> _PROBLEM STATEMENT_
Transcribe every line of the listing below without any deviation.

++++ DATASET EXTRACT

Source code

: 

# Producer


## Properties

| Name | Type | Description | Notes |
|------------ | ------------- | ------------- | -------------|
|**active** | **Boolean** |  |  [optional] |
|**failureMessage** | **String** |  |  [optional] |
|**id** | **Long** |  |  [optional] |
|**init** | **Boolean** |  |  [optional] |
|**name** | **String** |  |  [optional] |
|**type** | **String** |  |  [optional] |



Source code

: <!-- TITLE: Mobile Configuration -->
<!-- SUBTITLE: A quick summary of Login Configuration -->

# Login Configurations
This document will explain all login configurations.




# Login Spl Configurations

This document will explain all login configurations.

++++++++

> _ANSWER TO THIS TASK_
Source code

: 

# Producer


## Properties

| Name | Type | Description | Notes |
|------------ | ------------- | ------------- | -------------|
|**active** | **Boolean** |  |  [optional] |
|**failureMessage** | **String** |  |  [optional] |
|**id** | **Long** |  |  [optional] |
|**init** | **Boolean** |  |  [optional] |
|**name** | **String** |  |  [optional] |
|**type** | **String** |  |  [optional] |



Source code

: <!-- TITLE: Mobile Configuration -->
<!-- SUBTITLE: A quick summary of Login Configuration -->

# Login Configurations
This document will explain all login configurations.




# Login Spl Configurations

This document will explain all login configurations.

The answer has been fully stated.